For \(T\geqslant 0\),

$$\begin{aligned} F_s(T) \geqslant \overline{F}_s\big ((1+r_{\max })^{d-1}T\big ) . \end{aligned}$$
(7.11)

Proof

We have

$$\begin{aligned} {{\mathrm{\mathbb {P}}}}\big (\widetilde{\Xi } Z(T,1) =0\big ) \geqslant {{\mathrm{\mathbb {P}}}}\big (\Theta Z(T,1+r_{\max }) =0\big ) = {{\mathrm{\mathbb {P}}}}\big (\Theta Z((1+r_{\max })^{d-1}T,1) =0\big ),\nonumber \\ \end{aligned}$$
(7.12)

where the last equality follows from the \(G_0\)-invariance of \(\Theta \). \(\square \)

This lemma allows us to obtain lower bounds for the tails of \(F_s(T)\) in terms of the free path length asymptotics derived in [18]. In particular, Theorem 1.13 in that paper implies the power-law lower bound

$$\begin{aligned} F_0(T) \geqslant \frac{\pi ^{\frac{d-1}{2}}(1+r_{\max })^{1-d}}{2^{d}d\, \Gamma \left( \frac{d+3}{2}\right) \,\zeta (d)} \; T^{-1} +O\bigl (T^{-1-\frac{2}{d}}\bigr ) . \end{aligned}$$
(7.13)

Note that this bound becomes ineffective in the limit of large \(r_{\max }\).
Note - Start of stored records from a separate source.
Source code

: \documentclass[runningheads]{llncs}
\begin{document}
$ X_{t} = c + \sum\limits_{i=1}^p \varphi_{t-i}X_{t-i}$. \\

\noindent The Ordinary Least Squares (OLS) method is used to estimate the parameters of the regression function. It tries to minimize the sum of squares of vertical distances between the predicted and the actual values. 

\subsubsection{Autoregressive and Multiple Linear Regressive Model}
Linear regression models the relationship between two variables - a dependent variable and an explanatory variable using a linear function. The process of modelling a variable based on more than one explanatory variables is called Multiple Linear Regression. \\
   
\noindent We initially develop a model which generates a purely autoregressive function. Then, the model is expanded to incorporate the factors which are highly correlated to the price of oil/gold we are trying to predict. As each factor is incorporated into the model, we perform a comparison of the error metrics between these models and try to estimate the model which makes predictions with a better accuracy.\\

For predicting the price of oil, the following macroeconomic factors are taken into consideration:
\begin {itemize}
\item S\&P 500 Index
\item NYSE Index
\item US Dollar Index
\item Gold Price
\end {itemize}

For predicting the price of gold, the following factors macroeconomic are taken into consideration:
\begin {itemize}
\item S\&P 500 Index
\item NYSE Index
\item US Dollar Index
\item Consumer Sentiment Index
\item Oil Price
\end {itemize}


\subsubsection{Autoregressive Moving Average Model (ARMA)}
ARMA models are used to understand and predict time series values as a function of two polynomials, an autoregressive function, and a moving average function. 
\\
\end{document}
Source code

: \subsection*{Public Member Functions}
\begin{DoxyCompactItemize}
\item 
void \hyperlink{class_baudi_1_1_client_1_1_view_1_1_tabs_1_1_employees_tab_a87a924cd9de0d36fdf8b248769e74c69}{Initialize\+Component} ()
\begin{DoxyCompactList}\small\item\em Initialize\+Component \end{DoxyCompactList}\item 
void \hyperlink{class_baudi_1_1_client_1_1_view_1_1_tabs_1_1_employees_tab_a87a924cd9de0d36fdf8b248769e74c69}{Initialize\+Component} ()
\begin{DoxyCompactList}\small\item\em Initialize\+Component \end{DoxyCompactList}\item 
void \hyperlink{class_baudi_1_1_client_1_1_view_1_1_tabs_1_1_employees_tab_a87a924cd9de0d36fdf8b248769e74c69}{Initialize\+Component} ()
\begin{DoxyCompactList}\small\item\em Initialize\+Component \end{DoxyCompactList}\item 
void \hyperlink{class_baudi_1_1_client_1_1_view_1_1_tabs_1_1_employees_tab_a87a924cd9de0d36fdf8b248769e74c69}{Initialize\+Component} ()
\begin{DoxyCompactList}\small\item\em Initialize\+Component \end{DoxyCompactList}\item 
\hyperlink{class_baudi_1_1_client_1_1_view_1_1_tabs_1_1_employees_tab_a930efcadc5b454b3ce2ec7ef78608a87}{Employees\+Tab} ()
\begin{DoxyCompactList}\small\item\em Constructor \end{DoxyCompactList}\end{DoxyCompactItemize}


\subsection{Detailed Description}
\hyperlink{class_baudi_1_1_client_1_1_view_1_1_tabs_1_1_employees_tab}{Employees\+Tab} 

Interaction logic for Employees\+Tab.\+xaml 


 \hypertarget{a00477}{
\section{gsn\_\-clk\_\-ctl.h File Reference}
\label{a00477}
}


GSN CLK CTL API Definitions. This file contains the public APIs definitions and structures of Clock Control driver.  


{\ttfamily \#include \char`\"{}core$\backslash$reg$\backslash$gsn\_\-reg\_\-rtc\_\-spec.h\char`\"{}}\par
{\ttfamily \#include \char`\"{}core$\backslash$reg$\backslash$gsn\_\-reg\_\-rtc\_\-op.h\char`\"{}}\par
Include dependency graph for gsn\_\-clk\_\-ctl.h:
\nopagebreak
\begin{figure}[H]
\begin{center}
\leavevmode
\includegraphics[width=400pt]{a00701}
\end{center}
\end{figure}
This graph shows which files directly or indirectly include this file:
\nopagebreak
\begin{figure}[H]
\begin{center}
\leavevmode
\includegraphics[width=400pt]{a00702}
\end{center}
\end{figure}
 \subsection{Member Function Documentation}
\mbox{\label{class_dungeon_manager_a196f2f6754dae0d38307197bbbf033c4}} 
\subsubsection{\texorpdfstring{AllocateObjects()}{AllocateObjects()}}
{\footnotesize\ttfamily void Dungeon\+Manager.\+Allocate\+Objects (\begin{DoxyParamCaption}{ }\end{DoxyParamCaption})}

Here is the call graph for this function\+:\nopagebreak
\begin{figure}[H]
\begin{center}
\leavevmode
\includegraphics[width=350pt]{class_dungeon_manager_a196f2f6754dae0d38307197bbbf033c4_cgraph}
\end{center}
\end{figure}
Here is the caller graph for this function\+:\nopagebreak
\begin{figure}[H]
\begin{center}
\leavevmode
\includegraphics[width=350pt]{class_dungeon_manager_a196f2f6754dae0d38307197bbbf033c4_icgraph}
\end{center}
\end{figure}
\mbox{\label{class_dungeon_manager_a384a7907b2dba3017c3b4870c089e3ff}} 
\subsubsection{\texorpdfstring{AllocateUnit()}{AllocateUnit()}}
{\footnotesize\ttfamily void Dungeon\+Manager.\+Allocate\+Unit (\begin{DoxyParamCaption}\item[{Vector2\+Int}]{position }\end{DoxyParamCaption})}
The bound is also consistent with the exponential distribution in the limit of removal probability \(\rightarrow 1\) discussed in [4, 23], if the free path length is measured in units of the mean free path length, which diverges as the removal probability tends to one.